Kurz- (1h) und Langzeit- (24h) Effekte von Palmitinsäure (600µM in Anwesenheit von 10% fötalem Kälberserum (FCS) oder 50µM gekoppelt an 1, 2% FCS) wurden in INS-1E Zellen und isolierten Inseln aus Wildtyp und FFAR1 Knockout (KO) Mäusen untersucht. Signalwege wurden pharmakologisch beeinflusst. Die Menge und der Phosphorylierungsgrad involvierter Proteine wurden durch Westernblot-Analysen untersucht. Die Apoptoserate wurde durch terminale Deoxynucleotidyltransferase-vermittelte dUTP-Endmarkierung (TUNEL) analysiert.

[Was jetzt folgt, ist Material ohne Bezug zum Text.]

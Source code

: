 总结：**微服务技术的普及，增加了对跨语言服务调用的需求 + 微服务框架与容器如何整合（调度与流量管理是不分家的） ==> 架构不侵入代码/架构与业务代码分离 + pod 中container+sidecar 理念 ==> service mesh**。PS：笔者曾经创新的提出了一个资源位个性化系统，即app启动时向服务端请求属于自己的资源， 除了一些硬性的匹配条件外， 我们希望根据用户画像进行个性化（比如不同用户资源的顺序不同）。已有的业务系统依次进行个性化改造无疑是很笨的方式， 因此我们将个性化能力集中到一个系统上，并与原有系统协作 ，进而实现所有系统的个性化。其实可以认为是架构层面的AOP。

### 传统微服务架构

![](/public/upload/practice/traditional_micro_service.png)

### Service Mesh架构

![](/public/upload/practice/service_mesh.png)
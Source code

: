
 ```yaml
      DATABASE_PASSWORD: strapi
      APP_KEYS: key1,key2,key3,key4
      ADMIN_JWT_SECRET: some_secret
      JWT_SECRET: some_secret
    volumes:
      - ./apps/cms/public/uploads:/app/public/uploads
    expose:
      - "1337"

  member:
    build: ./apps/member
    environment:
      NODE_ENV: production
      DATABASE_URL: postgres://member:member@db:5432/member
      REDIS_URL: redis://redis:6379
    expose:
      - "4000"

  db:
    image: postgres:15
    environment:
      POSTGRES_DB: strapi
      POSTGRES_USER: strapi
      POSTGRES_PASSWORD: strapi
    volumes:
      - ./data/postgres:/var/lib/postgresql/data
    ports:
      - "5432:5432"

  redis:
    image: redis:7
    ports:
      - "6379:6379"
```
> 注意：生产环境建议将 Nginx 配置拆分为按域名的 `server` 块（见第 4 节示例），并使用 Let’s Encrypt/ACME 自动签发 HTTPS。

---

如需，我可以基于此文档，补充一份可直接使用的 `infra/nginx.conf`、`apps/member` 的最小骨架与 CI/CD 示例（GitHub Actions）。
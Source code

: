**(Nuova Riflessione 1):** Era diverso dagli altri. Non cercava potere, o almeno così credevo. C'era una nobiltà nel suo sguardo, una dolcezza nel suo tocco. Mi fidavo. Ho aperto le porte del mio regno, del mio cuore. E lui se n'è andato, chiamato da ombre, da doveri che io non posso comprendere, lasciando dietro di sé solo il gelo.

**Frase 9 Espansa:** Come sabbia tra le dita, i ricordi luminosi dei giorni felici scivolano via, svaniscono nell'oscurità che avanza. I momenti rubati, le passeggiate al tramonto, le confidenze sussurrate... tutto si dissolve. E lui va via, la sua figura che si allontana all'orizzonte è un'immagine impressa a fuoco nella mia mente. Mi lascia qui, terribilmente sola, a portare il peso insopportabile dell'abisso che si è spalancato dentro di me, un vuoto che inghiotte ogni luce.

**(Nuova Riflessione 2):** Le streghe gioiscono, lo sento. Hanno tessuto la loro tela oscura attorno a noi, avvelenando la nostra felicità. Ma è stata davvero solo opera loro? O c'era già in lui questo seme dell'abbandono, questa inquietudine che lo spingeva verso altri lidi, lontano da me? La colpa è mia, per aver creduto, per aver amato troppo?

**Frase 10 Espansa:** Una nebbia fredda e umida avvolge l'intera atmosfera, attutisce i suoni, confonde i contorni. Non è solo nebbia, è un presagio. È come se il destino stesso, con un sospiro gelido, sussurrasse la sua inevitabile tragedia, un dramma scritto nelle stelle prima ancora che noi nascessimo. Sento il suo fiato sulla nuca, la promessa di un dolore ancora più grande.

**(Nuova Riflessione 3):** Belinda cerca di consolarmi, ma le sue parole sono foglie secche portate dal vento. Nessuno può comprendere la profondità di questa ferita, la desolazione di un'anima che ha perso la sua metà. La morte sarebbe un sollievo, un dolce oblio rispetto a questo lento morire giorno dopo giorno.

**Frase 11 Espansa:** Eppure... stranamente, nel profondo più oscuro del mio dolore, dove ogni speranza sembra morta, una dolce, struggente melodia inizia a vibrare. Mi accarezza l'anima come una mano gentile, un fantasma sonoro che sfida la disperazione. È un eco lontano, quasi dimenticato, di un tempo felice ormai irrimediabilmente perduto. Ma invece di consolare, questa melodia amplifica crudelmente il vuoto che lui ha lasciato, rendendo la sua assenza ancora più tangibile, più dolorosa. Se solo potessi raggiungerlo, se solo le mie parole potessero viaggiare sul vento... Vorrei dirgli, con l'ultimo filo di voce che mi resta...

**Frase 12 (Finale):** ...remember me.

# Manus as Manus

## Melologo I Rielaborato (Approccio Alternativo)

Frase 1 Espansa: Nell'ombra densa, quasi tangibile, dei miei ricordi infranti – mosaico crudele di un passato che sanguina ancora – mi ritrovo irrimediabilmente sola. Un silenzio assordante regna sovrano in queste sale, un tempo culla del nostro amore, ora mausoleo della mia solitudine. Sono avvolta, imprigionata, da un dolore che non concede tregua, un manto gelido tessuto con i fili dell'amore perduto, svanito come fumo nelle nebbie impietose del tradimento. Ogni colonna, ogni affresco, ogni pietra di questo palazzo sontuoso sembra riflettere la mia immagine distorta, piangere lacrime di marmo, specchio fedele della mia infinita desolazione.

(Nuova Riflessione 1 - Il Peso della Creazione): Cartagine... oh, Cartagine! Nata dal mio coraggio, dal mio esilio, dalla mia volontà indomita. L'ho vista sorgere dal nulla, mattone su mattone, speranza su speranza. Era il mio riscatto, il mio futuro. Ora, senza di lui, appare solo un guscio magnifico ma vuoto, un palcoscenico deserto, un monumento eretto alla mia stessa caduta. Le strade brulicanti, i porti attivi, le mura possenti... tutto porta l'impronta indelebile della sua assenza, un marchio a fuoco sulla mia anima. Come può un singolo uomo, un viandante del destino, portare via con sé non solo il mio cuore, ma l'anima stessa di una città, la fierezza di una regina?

Kurz- und Langzeitbehandlung mit Palmitinsäure erhöhte signifikant die ERK1/2 Phosphorylierung in INS-1E Zellen. Dieser Effekt wurde durch den MEK1 Inhibitor PD89059 (10µM) gehemmt. Auch eine Inkubation mit PMA (100 nM) stimulierte die Phosphorylierung von ERK1/2. Der Effekt von PMA war transient und nach 24h nicht mehr sichtbar. Die Phosphorylierung von ERK1/2 wurde nicht über FFAR1/GPR40 vermittelt, da Palmitinsäurebehandlung zu einer Phosphorylierung von ERK1/2 sowohl in Inseln aus Wildtyp-, als auch aus FFAR1-KO Mäusen führte. Die Hemmung von ERK1/2 durch PD98059 hatte keinen Effekt auf die Palmitinsäure- und Glukose-stimulierte Insulinsekretion. Der pro-apoptotische Effekt von Palmitinsäure hingegen wurde durch den ERK1/2 Inhibitor verstärkt. PMA löste keine Apoptose aus.
Diese Ergebnisse lassen den Schluss zu, dass die Aktivierung von ERK1/2 durch Palmitinsäure und Glukose die Insulinsekretion nicht direkt beeinflusst, aber dem pro-apoptotischen Effekt von Palmitinsäure entgegenwirkt.